Quella data del 20 novembre si celebra ancora, anno dopo anno; oggi è appunto la "Giornata internazionale del Bambino". Una festa? In certo modo sì, se l’occasione di rileggere il testo della Convenzione rinfresca una coscienza universale così sollecita verso la vita, verso la gioia, verso la protezione dei bambini, verso la loro felicità . Quasi a sigillare nel diritto l’obbligazione doverosa che trent’anni prima l’Onu aveva enunciato nel Preambolo di una Dichiarazione universale: "L’umanità  ha il dovere di dare ai bambini il meglio di se stessa". E il meglio ora sta scritto nel catalogo dei diritti che parlano della vita, della libertà , della dignità , della famiglia, della salute, del sostentamento, dell’educazione e della conoscenza, del gioco, del riposo, del soccorso e della "speciale protezione", e insomma di tutto ciò che fa vita la vita; e che peraltro neppure basta se non si iscrive in un orizzonte esterno, come il diritto di crescere in "un ambiente familiare, in un’atmosfera di felicità , amore e comprensione".
Ma appena l’occhio trascorre dal mondo dei patti e delle norme al mondo della realtà  la voglia di festa scompare, perché la promessa di 14 anni fa è stata largamente tradita. Un bambino su quattro vive in povertà  estrema, uno su 12 muore prima di aver compiuto 5 anni, 200 milioni lavorano e sono sfruttati, 120 milioni non hanno mai visto una scuola, e l’infamia della prostituzione recluta e rapisce ogni anno un milione di piccoli schiavi. E dire che la Convenzione del 1989 non è la stessa cosa della Dichiarazione universale di 30 anni prima, pur di altissimo valore et ico; è un vero e proprio Trattato, e nei Paesi che l’hanno ratificato (tutti) è legge, è norma interna. E la violazione della norma si chiama ingiustizia, si chiama torto, si chiama delitto. C’è da avvampare di vergogna e di rimorso, se anche usiamo soltanto la spanna più corta della legge a misurare la violazione dei diritti umani più elementari verso un esercito di bambini dalla vita torturata e disperata.
Perchè in realtà  la spanna della legge, la sua temperatura, non si contenterebbe di levare le infamie; il diritto vuole di più, il diritto ha arrischiato per l’infanzia parole grandi e tremende come la felicità , come l’amore. Vi sono tragedie riflesse che spezzano il diritto dei bambini anche senza diretta intenzione. Nessuno getta bombe su una città  allo scopo di massacrare i bambini, ma sotto le macerie si vedono i corpicini dilaniati dell’innocenza crocifissa. Nel quotidiano, i conflitti familiari e il disamore e gli epiloghi della disgregazione non cercano l’infelicità  dei figli; però la procurano. Il mondo adulto indaffarato, insonne o sonnambulo, il mondo dello scambio, del business e dell’autorealizzazione, che non sciupa tempo per i gesti dell’amore, consegna ai propri bambini la peggiore delle povertà .

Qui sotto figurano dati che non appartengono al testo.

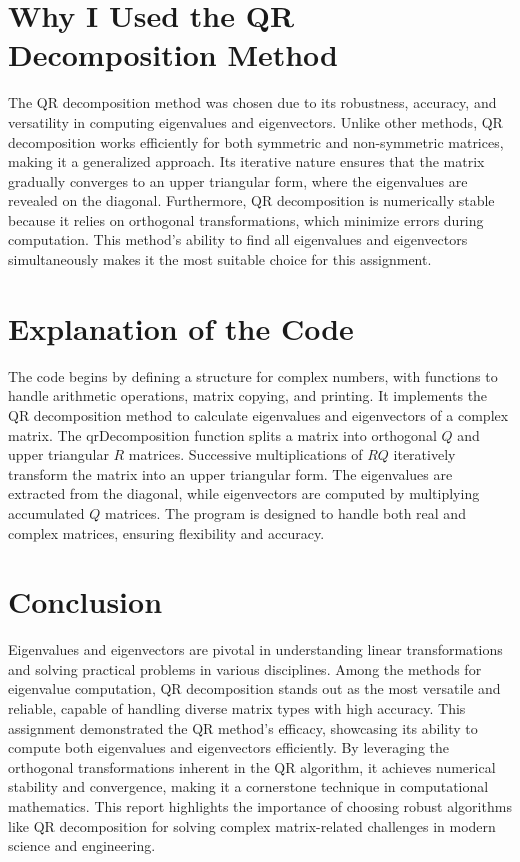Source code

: \documentclass[12pt,a4paper]{article}
\begin{document}
\section*{Why I Used the QR Decomposition Method}
The QR decomposition method was chosen due to its robustness, accuracy, and versatility in computing eigenvalues and eigenvectors. Unlike other methods, QR decomposition works efficiently for both symmetric and non-symmetric matrices, making it a generalized approach. Its iterative nature ensures that the matrix gradually converges to an upper triangular form, where the eigenvalues are revealed on the diagonal. Furthermore, QR decomposition is numerically stable because it relies on orthogonal transformations, which minimize errors during computation. This method's ability to find all eigenvalues and eigenvectors simultaneously makes it the most suitable choice for this assignment.

\section*{Explanation of the Code}
The code begins by defining a structure for complex numbers, with functions to handle arithmetic operations, matrix copying, and printing. It implements the QR decomposition method to calculate eigenvalues and eigenvectors of a complex matrix. The qrDecomposition function splits a matrix into orthogonal \( Q \) and upper triangular \( R \) matrices. Successive multiplications of \( RQ \) iteratively transform the matrix into an upper triangular form. The eigenvalues are extracted from the diagonal, while eigenvectors are computed by multiplying accumulated \( Q \) matrices. The program is designed to handle both real and complex matrices, ensuring flexibility and accuracy.

\section*{Conclusion}
Eigenvalues and eigenvectors are pivotal in understanding linear transformations and solving practical problems in various disciplines. Among the methods for eigenvalue computation, QR decomposition stands out as the most versatile and reliable, capable of handling diverse matrix types with high accuracy. This assignment demonstrated the QR method's efficacy, showcasing its ability to compute both eigenvalues and eigenvectors efficiently. By leveraging the orthogonal transformations inherent in the QR algorithm, it achieves numerical stability and convergence, making it a cornerstone technique in computational mathematics. This report highlights the importance of choosing robust algorithms like QR decomposition for solving complex matrix-related challenges in modern science and engineering.
\end{document}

Il 20 novembre è anche un giorno di rendiconto. Non per disperare, ma per guardare i bambini negli occhi e finalmente "vederli". Non sono loro gli incompatibili col nostro dannato mondo, siamo noi che rendiamo impossibili i loro diritti. Ma è nella loro esistenza l’invocata ragione di raddrizzare la nostra stessa vita, per noi; ci salveranno i bambini: è esattamente perché ci sono i bambini che il mondo deve cambiare.